Other common illnesses also have a genetic component including heart disease, diabetes, Alzheimers disease, Heamophilia, Sickle Cell disease to name a few. Compounding this situation further is the bi-directional nature of some chronic illnesses: meaning that if you develop one illness you are at higher risk to develop a second illness.
For example, experiencing diabetes is a risk factor to develop heart disease and vice versa. As such, having a chronic illness is itself a risk factor for other ill-health. Genetics plays a key role in understanding risk factors. Some research evidence has found poor lifestyle behaviours may activate or inactivate a gene, resulting in the development of ill health. There is sufficient evidence that confirms the need of managing the increased risk when at risk genes are present. For some women who do carry BRCA1 or BRCA2 genes, a number of options are available including regular, more frequent screening; or surgical removal of body organs that are at risk of developing cancer such as undertaking a hysterectomy or bilateral mastectomy (or both surgeries).
In Australia you are unable to organise a genetic test until you have been engaged in genetic counselling. It was recommended that my whole family undertake genetic testing and therefore each individual family member would require genetic counselling. My husband was involved with genetic counselling by a genetic medical specialist who lacked interpersonal skills and therapeutic communication. I witnessed this engagement between my husband and the doctor and in my view, it was the poorest counselling I had ever seen. As a nurse and researcher, I set out to see if there was another way to improve the outcome for those who need to engage in this process. Innovation comes in many forms with one being new roles to address a contemporary need. Nurses are now filling this need by becoming genetic nurses.
Genetic nursing is an innovative new role which is yet to be embraced in all countries. For the Advanced Practice Nurse, the role as a genetic nurse also includes genetic counselling, facilitating genetic testing and interpret genetic test results and laboratory reports.

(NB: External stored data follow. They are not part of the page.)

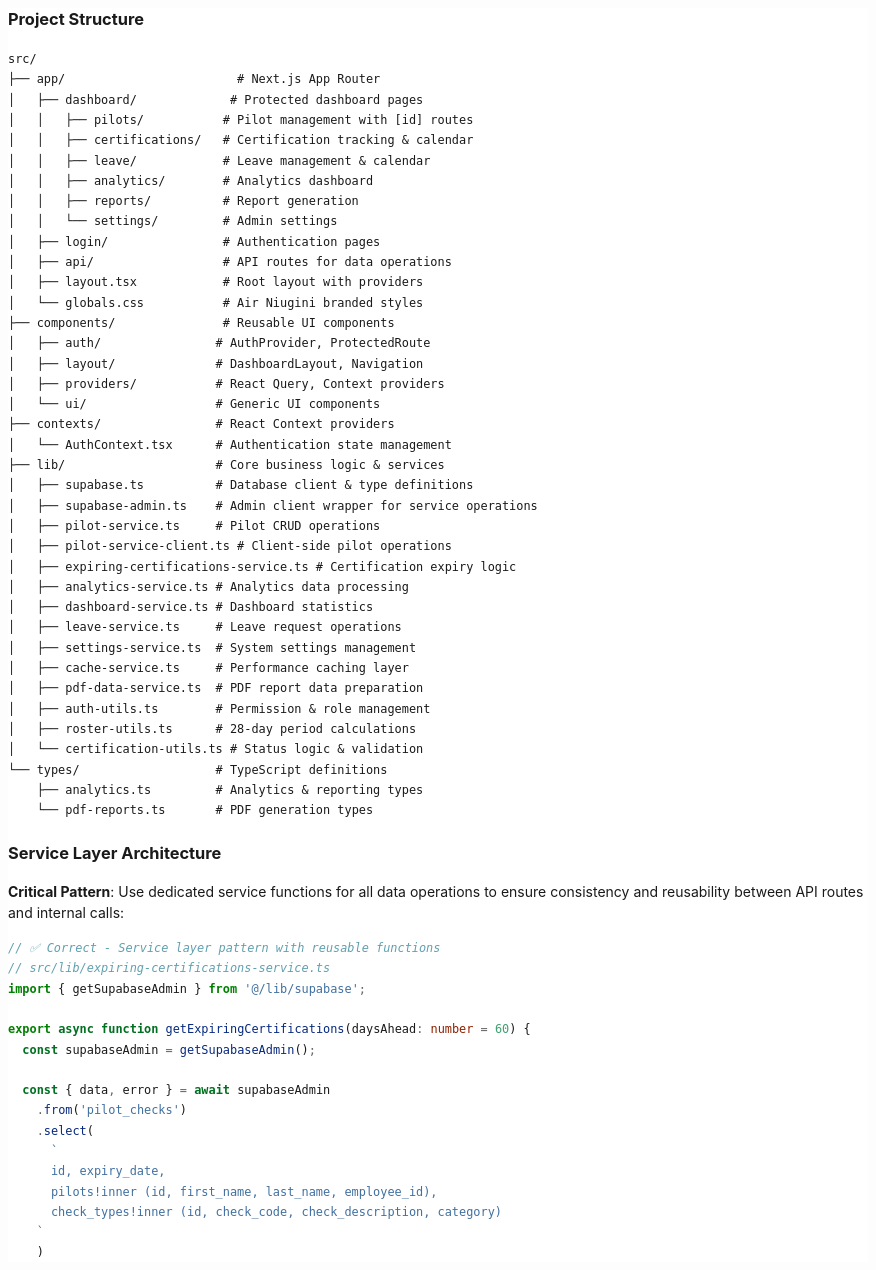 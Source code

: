 ### Project Structure

```
src/
├── app/                        # Next.js App Router
│   ├── dashboard/             # Protected dashboard pages
│   │   ├── pilots/           # Pilot management with [id] routes
│   │   ├── certifications/   # Certification tracking & calendar
│   │   ├── leave/            # Leave management & calendar
│   │   ├── analytics/        # Analytics dashboard
│   │   ├── reports/          # Report generation
│   │   └── settings/         # Admin settings
│   ├── login/                # Authentication pages
│   ├── api/                  # API routes for data operations
│   ├── layout.tsx            # Root layout with providers
│   └── globals.css           # Air Niugini branded styles
├── components/               # Reusable UI components
│   ├── auth/                # AuthProvider, ProtectedRoute
│   ├── layout/              # DashboardLayout, Navigation
│   ├── providers/           # React Query, Context providers
│   └── ui/                  # Generic UI components
├── contexts/                # React Context providers
│   └── AuthContext.tsx      # Authentication state management
├── lib/                     # Core business logic & services
│   ├── supabase.ts          # Database client & type definitions
│   ├── supabase-admin.ts    # Admin client wrapper for service operations
│   ├── pilot-service.ts     # Pilot CRUD operations
│   ├── pilot-service-client.ts # Client-side pilot operations
│   ├── expiring-certifications-service.ts # Certification expiry logic
│   ├── analytics-service.ts # Analytics data processing
│   ├── dashboard-service.ts # Dashboard statistics
│   ├── leave-service.ts     # Leave request operations
│   ├── settings-service.ts  # System settings management
│   ├── cache-service.ts     # Performance caching layer
│   ├── pdf-data-service.ts  # PDF report data preparation
│   ├── auth-utils.ts        # Permission & role management
│   ├── roster-utils.ts      # 28-day period calculations
│   └── certification-utils.ts # Status logic & validation
└── types/                   # TypeScript definitions
    ├── analytics.ts         # Analytics & reporting types
    └── pdf-reports.ts       # PDF generation types
```

### Service Layer Architecture

**Critical Pattern**: Use dedicated service functions for all data operations to ensure consistency and reusability between API routes and internal calls:

```typescript
// ✅ Correct - Service layer pattern with reusable functions
// src/lib/expiring-certifications-service.ts
import { getSupabaseAdmin } from '@/lib/supabase';

export async function getExpiringCertifications(daysAhead: number = 60) {
  const supabaseAdmin = getSupabaseAdmin();

  const { data, error } = await supabaseAdmin
    .from('pilot_checks')
    .select(
      `
      id, expiry_date,
      pilots!inner (id, first_name, last_name, employee_id),
      check_types!inner (id, check_code, check_description, category)
    `
    )
```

The knowledge of Registered Nurses makes them ideal to provide genetic and health education in this area. Yet, there is a long way to go before nurses are commonly undertaking the role of genetic counselling. A current debate is whether genetic counselling should be a core practice of all Registered Nurses or should be provided by Advanced Practice Nurses. Collaborating with Professor Fradaz from Indonesia and other colleagues, Barr set out to ask the question “what was the current practice for genetic counselling by nurses?” The purpose of the inquiry was to consider if genetic counselling could be included in all nurses’ scope of practice. Nurses encounter those with disability or illness continually. Yet, research shows that many people have never received genetic counselling or education. The findings of the inquiry by Barr et al. (2018) showed that nurses do engage in genetic counselling; however, this engagement is yet to be consistent. Currently, there is no consensus about the scope of practice for nurses in genetics. This limits the understanding of the role that nurses can play in this health area.
Still, this innovative role for Registered Nurses is important as nurses are widely available and have the necessary skills to undertake genetic education and counselling. As the article claims (Barr et al., 2018) nurses could make a significant contribution to those affected by genetic problems.